カナダ、使用済燃料の深地層処分場候補地でボーリング調査開始
カナダで使用済燃料の処分事業を進めている核燃料廃棄物管理機関(NWMO)は11月6日、地下500mの深地層に建設する最終処分場のサイト選定プロセスにおいて、最初の初期ボーリング調査を候補地の1つであるオンタリオ州のイグナス地域で開始したと発表した。同処分場の受け入れに関心を表明したオンタリオ州とサスカチュワン州の22地点のうち、9地点が予備評価後に地質調査や制限付きボーリング調査を含む段階に進んだが、このうち2地点についてNWMOは今年6月、「これ以上の地質調査は行わない」と述べ、候補地の中から除外。イグナス地域を含む残りの7地点で試掘坑を掘削し、採取した試料の分析を行っていく計画で、使用済燃料を長期間、安全に処分することが可能な岩盤層を持つ処分場建設候補地を、2023年までに1地点に絞り込む方針だ。
カナダでは、稼働中の加圧重水炉19基から排出される使用済燃料を再処理せず、発電所サイト内で30年間、集中管理を行うことになった場合はその施設でさらに30年間保管した後、約60年後から深地層に最終処分する方針。この処分概念は1990年代頃まで国民の支持が得られておらず、NWMOは適応性のある代替処分案について、全国の18,000人を対象に3年をかけて広範な調査を行った結果、2005年に「適応性のある段階的管理(APM)」計画を連邦政府に提案した。

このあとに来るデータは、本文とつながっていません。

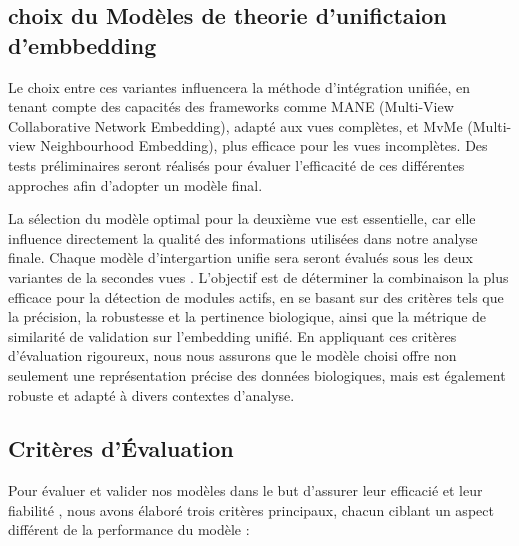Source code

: \begin{enumerate}
    \end{enumerate}

\subsection{choix du Modèles de theorie d'unifictaion d'embbedding }
Le choix entre ces variantes influencera la méthode d'intégration unifiée, en tenant compte des capacités des frameworks comme MANE (Multi-View Collaborative Network Embedding), adapté aux vues complètes, et MvMe (Multi-view Neighbourhood Embedding), plus efficace pour les vues incomplètes. Des tests préliminaires seront réalisés pour évaluer l'efficacité de ces différentes approches afin d'adopter un modèle final.

La sélection du modèle optimal pour la deuxième vue est essentielle, car elle influence directement la qualité des informations utilisées dans notre analyse finale. Chaque modèle d'intergartion unifie sera   seront évalués sous les deux variantes de la secondes vues . L'objectif est de déterminer la combinaison la plus efficace pour la détection de modules actifs, en se basant sur des critères tels que la précision, la robustesse et la pertinence biologique, ainsi que la métrique de similarité de validation sur l'embedding unifié. En appliquant ces critères d'évaluation rigoureux, nous nous assurons que le modèle choisi offre non seulement une représentation précise des données biologiques, mais est également robuste et adapté à divers contextes d'analyse.
 
\subsection{Critères d'Évaluation}

Pour évaluer et valider nos modèles dans le but d'assurer leur efficacié et leur fiabilité , nous avons élaboré trois critères principaux, chacun ciblant un aspect différent de la performance du modèle :


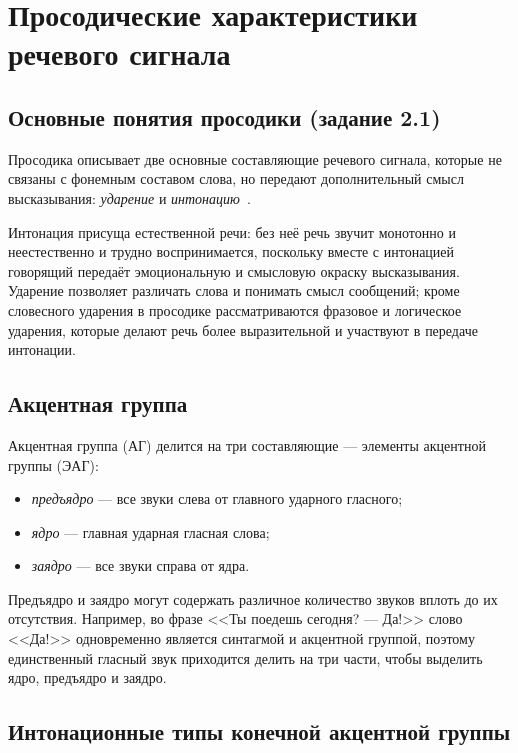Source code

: \section{Просодические характеристики речевого сигнала}

\subsection{Основные понятия просодики (задание 2.1)}

Просодика описывает две основные составляющие речевого сигнала, которые
не связаны с фонемным составом слова, но передают дополнительный смысл
высказывания: \emph{ударение} и \emph{интонацию}~\cite{lobanov}.

Интонация присуща естественной речи: без неё речь звучит монотонно и
неестественно и трудно воспринимается, поскольку вместе с интонацией
говорящий передаёт эмоциональную и смысловую окраску высказывания.
Ударение позволяет различать слова и понимать смысл сообщений; кроме
словесного ударения в просодике рассматриваются фразовое и логическое
ударения, которые делают речь более выразительной и участвуют в передаче
интонации.

\subsection{Акцентная группа}

Акцентная группа (АГ) делится на три составляющие --- элементы акцентной
группы (ЭАГ):
\begin{itemize}
	\item \emph{предъядро} --- все звуки слева от главного ударного гласного;
	\item \emph{ядро} --- главная ударная гласная слова;
	\item \emph{заядро} --- все звуки справа от ядра.
\end{itemize}
Предъядро и заядро могут содержать различное количество звуков вплоть до
их отсутствия. Например, во фразе <<Ты поедешь сегодня? --- Да!>> слово
<<Да!>> одновременно является синтагмой и акцентной группой, поэтому
единственный гласный звук приходится делить на три части, чтобы выделить
ядро, предъядро и заядро.

\subsection{Интонационные типы конечной акцентной группы}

APMでは、技術的方策として使用済燃料を深地層に集中的に閉じ込め・隔離することや、モニタリングを継続的に行うこと、回収可能性を残すことなどを盛り込む一方、管理システムとしては、「実施速度や方法に柔軟性を持たせる」、「段階的で適応性のある意思決定を行う」、「オープンで公正な立地選定プロセスを経る」、などを明記。連邦政府は2007年にAPMを選択するに至っている。

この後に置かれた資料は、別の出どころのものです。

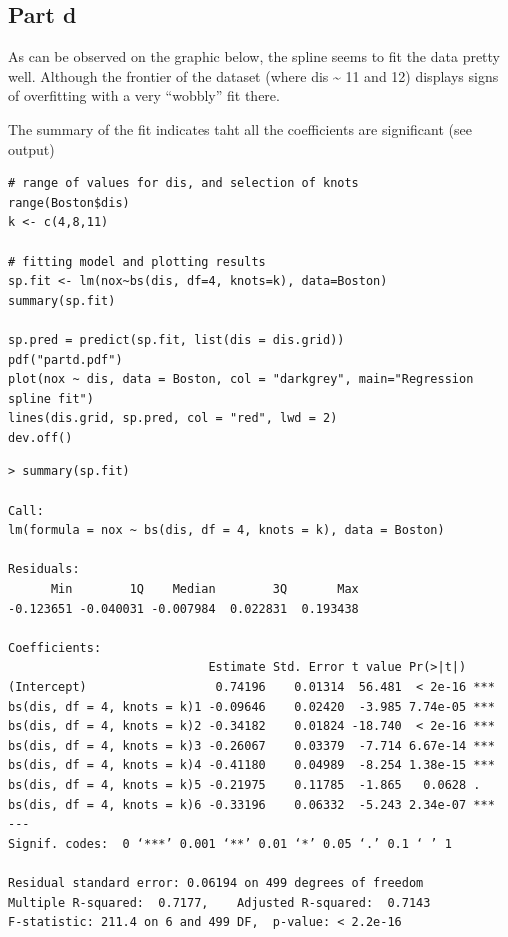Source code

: \documentclass[11pt, a4paper]{article}
\begin{document}
\subsection{Part d}
\label{sec-2-4}

As can be observed on the graphic below, the spline seems to fit the
data pretty well. Although the frontier of the dataset (where dis \~{} 11
and 12) displays signs of overfitting with a very ``wobbly'' fit there.

The summary of the fit indicates taht all the coefficients are
significant (see output)


\begin{verbatim}
# range of values for dis, and selection of knots
range(Boston$dis)
k <- c(4,8,11)

# fitting model and plotting results
sp.fit <- lm(nox~bs(dis, df=4, knots=k), data=Boston)
summary(sp.fit)

sp.pred = predict(sp.fit, list(dis = dis.grid))
pdf("partd.pdf")
plot(nox ~ dis, data = Boston, col = "darkgrey", main="Regression spline fit")
lines(dis.grid, sp.pred, col = "red", lwd = 2)
dev.off()
\end{verbatim}


\begin{verbatim}
> summary(sp.fit)

Call:
lm(formula = nox ~ bs(dis, df = 4, knots = k), data = Boston)

Residuals:
      Min        1Q    Median        3Q       Max 
-0.123651 -0.040031 -0.007984  0.022831  0.193438 

Coefficients:
                            Estimate Std. Error t value Pr(>|t|)    
(Intercept)                  0.74196    0.01314  56.481  < 2e-16 ***
bs(dis, df = 4, knots = k)1 -0.09646    0.02420  -3.985 7.74e-05 ***
bs(dis, df = 4, knots = k)2 -0.34182    0.01824 -18.740  < 2e-16 ***
bs(dis, df = 4, knots = k)3 -0.26067    0.03379  -7.714 6.67e-14 ***
bs(dis, df = 4, knots = k)4 -0.41180    0.04989  -8.254 1.38e-15 ***
bs(dis, df = 4, knots = k)5 -0.21975    0.11785  -1.865   0.0628 .  
bs(dis, df = 4, knots = k)6 -0.33196    0.06332  -5.243 2.34e-07 ***
---
Signif. codes:  0 ‘***’ 0.001 ‘**’ 0.01 ‘*’ 0.05 ‘.’ 0.1 ‘ ’ 1

Residual standard error: 0.06194 on 499 degrees of freedom
Multiple R-squared:  0.7177,    Adjusted R-squared:  0.7143 
F-statistic: 211.4 on 6 and 499 DF,  p-value: < 2.2e-16
\end{verbatim}
\end{document}
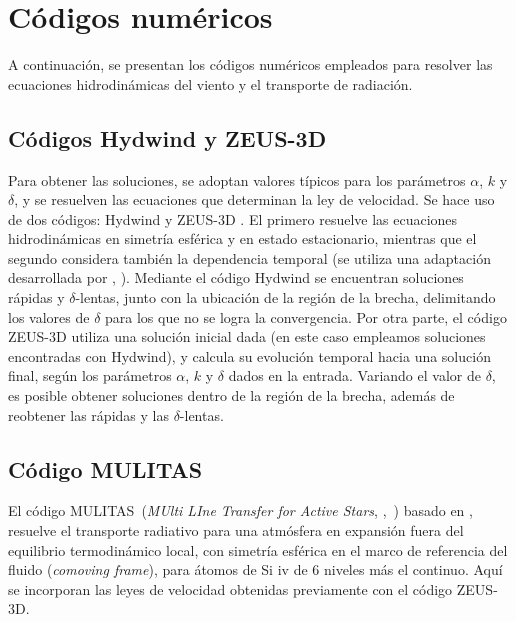 \documentclass[baaa]{baaa}
\begin{document}
\section{C\'odigos num\'ericos}\label{codigos}
A continuaci\'on, se presentan los c\'odigos num\'ericos empleados para resolver las ecuaciones hidrodin\'amicas del viento y el transporte de radiaci\'on.

\subsection{C\'odigos Hydwind y ZEUS-3D}
Para obtener las soluciones, se adoptan valores t\'ipicos para los par\'ametros $\alpha$, $k$ y $\delta$, y se resuelven las ecuaciones que determinan la ley de velocidad. Se hace uso de dos c\'odigos: Hydwind \citep{cure2004} y ZEUS-3D \citep{clarke1996,clarke2010}. El primero resuelve las ecuaciones hidrodin\'amicas en simetr\'ia esf\'erica y en estado estacionario, mientras que el segundo considera tambi\'en la dependencia temporal (se utiliza una adaptaci\'on desarrollada por \citeauthor{araya2018}, \citeyear{araya2018}). Mediante el c\'odigo Hydwind se encuentran soluciones r\'apidas y $\delta$-lentas, junto con la ubicaci\'on de la regi\'on de la brecha, delimitando los valores de $\delta$ para los que no se logra la convergencia. Por otra parte, el c\'odigo ZEUS-3D utiliza una soluci\'on inicial dada (en este caso empleamos soluciones encontradas con Hydwind), y calcula su evoluci\'on temporal hacia una soluci\'on final, seg\'un los par\'ametros $\alpha$, $k$ y $\delta$ dados en la entrada. Variando el valor de $\delta$, es posible obtener soluciones dentro de la regi\'on de la brecha, adem\'as de reobtener las r\'apidas y las $\delta$-lentas.

\subsection{C\'odigo MULITAS}
El c\'odigo MULITAS~(\textit{MUlti LIne Transfer for Active Stars}, \citeauthor{venerocidaleringuelet2000},~\citeyear{venerocidaleringuelet2000}) basado en \citet{mihalaskunasz1978}, resuelve el transporte radiativo para una atm\'osfera en expansi\'on fuera del equilibrio termodinámico local, con simetr\'ia esf\'erica en el marco de referencia del fluido (\textit{comoving frame}), para \'atomos de Si {\sc iv} de 6 niveles m\'as el continuo. Aqu\'i se incorporan las leyes de velocidad obtenidas previamente con el c\'odigo ZEUS-3D.
\end{document}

その後NWMOは、原子力施設が立地する地方自治体のフォーラムや、連邦政府と州政府の部門横断的なフォーラム等を形成。一般市民とはオープンハウスやウェブサイトを通じて対話を行ったほか、先住民族の様々なフォーラム、複数の政党とも対話の機会を持つなど、多くの人々と緊密に連携しながら2008年に9段階で構成される「サイト選定プロセス案」を共同設計した。同プロセスは2010年に開始され、現在は第3段階の「潜在的な適合性の予備評価」における第1フェーズ(机上調査)が完了。ボーリング調査の実施を含む第2フェーズ(フィールド調査)に入っている。

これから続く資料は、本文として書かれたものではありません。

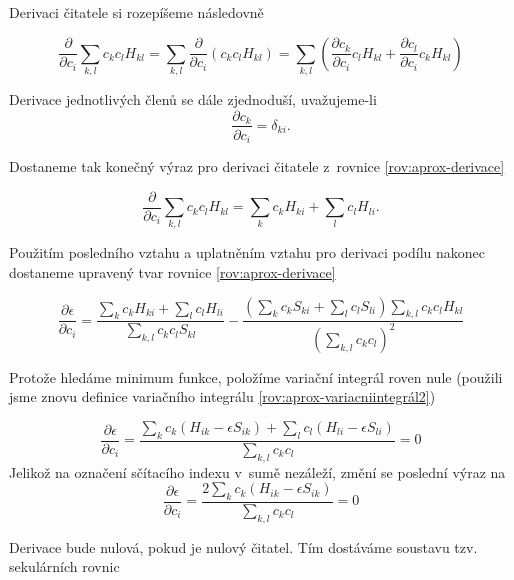  \noindent Derivaci čitatele si rozepíšeme následovně
 
 \begin{equation}
 \frac{\partial}{\partial c_i} \sum_{k,l}c_k c_l H_{kl}=\sum_{k,l} \frac{\partial}{\partial c_i} (c_k c_l H_{kl})=\sum_{k,l} \left(\frac{\partial c_k}{\partial c_i}c_l H_{kl} + \frac{\partial c_l}{\partial c_i}c_k H_{kl} \right)
   \end{equation}
 
\noindent  Derivace jednotlivých členů se dále zjednoduší, uvažujeme-li
  \begin{equation}
 \frac{\partial c_k}{\partial c_i}=\delta_{ki}.
   \end{equation}
 
 \noindent Dostaneme tak konečný výraz pro derivaci čitatele z~rovnice \ref{rov:aprox-derivace}
 
  \begin{equation}
 \frac{\partial}{\partial c_i} \sum_{k,l}c_k c_l H_{kl}=\sum_{k} c_k H_{ki}+\sum_{l} c_l H_{li}.
   \end{equation}
 
 \noindent Použitím posledního vztahu a uplatněním vztahu pro derivaci podílu nakonec dostaneme upravený tvar rovnice \ref{rov:aprox-derivace}
 
  \begin{equation}
 \frac{\partial\epsilon}{\partial c_i}=\frac{\sum_{k} c_k H_{ki}+\sum_{l} c_l H_{li}}{\sum_{k,l}c_kc_lS_{kl}}-\frac{\left(\sum_{k} c_k S_{ki}+\sum_{l} c_l S_{li}\right)\sum_{k,l}c_k c_l H_{kl}}{\left(\sum_{k,l}c_k c_l\right)^2}
   \end{equation}
 
 \noindent Protože hledáme minimum funkce, položíme variační integrál roven nule (použili jsme znovu definice variačního integrálu \ref{rov:aprox-variacniintegrál2})
 
  \begin{equation}
 \frac{\partial\epsilon}{\partial c_i}=\frac{\sum_k c_{k}\left(H_{ik}-\epsilon S_{ik}\right)+\sum_l c_{l}\left(H_{li}-\epsilon S_{li}\right)}{\sum_{k,l}c_k c_l}=0
     \end{equation}
 Jelikož na označení sčítacího indexu v~sumě nezáleží, změní se poslední výraz na 
\begin{equation} 
 \frac{\partial\epsilon}{\partial c_i}=\frac{2\sum_k c_{k}\left(H_{ik}-\epsilon S_{ik}\right)}{\sum_{k,l}c_k c_l}=0
\end{equation}
 
\noindent Derivace bude nulová, pokud je nulový čitatel. Tím dostáváme soustavu tzv. sekulárních rovnic

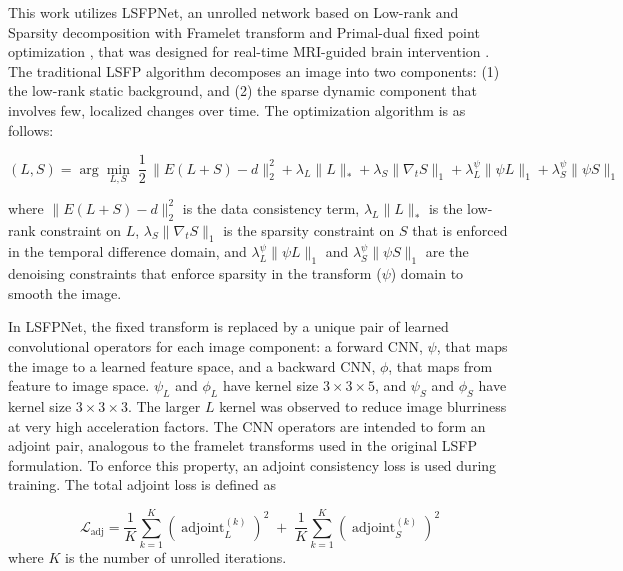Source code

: \documentclass[runningheads]{llncs}
\begin{document}
This work utilizes LSFPNet, an unrolled network based on Low-rank and Sparsity decomposition with Framelet transform and Primal-dual fixed point optimization \cite{9678015}, that was designed for real-time MRI-guided brain intervention \cite{He2023Unrolled}. The traditional LSFP algorithm decomposes an image into two components: (1) the low-rank static background, and (2) the sparse dynamic component that involves few, localized changes over time. The optimization algorithm is as follows:


\[
(L,S)
= \arg\min_{L,S}\;
\frac{1}{2}\,\big\lVert E(L+S)-d \big\rVert_2^2
+ \lambda_L \lVert L\rVert_\ast
+ \lambda_S \big\lVert \nabla_t S \big\rVert_1
+ \lambda_L^\psi \lVert \psi L \rVert_1
+ \lambda_S^\psi \lVert \psi S \rVert_1
\]

where $\big\lVert E(L+S)-d \big\rVert_2^2$ is the data consistency term, $\lambda_L \lVert L\rVert_\ast$ is the low-rank constraint on $L$, $\lambda_S \big\lVert \nabla_t S \big\rVert_1$ is the sparsity constraint on $S$ that is enforced in the temporal difference domain, and $\lambda_L^\psi \lVert \psi L \rVert_1$ and $\lambda_S^\psi \lVert \psi S \rVert_1$ are the denoising constraints that enforce sparsity in the transform ($\psi$) domain to smooth the image. 

In LSFPNet, the fixed transform is replaced by a unique pair of learned convolutional operators for each image component: a forward CNN, $\psi$, that maps the image to a learned feature space, and a backward CNN, $\phi$, that maps from feature to image space. $\psi_L$ and $\phi_L$ have kernel size $3 \times 3 \times 5$, and $\psi_S$ and $\phi_S$ have kernel size $3 \times 3 \times3$. The larger $L$ kernel was observed to reduce image blurriness at very high acceleration factors. The CNN operators are intended to form an adjoint pair, analogous to the framelet transforms used in the original LSFP formulation. To enforce this property, an adjoint consistency loss is used during training. The total adjoint loss is defined as 

\[
\mathcal{L}_{\mathrm{adj}}
= \frac{1}{K}\sum_{k=1}^{K}
\left(\operatorname{adjoint}_L^{(k)}\right)^2
\;+\;
\frac{1}{K}\sum_{k=1}^{K}
\left(\operatorname{adjoint}_S^{(k)}\right)^2 
\]
where $K$ is the number of unrolled iterations. 
\end{document}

イグナス地域で始まったボーリング調査では、約1kmの深さまで掘削するため、少なくとも3か月かかる見通し。試掘坑の掘削と試料の試験が完了した後は、地球科学や環境学、工学、および処分場の安全性に関する専門家が、約1年かけてデータの分析を行う。その他の6地点(オンタリオ州のヒューロン=キンロス、サウスブルース、ホーンペイン、マニトウェッジ、エリオットレイク、ブラインドリバー)でも、NWMOはすでに様々な調査を進めており、地元の住民や先住民と協力しながら2018年以降、初期ボーリング調査を実施するとしている。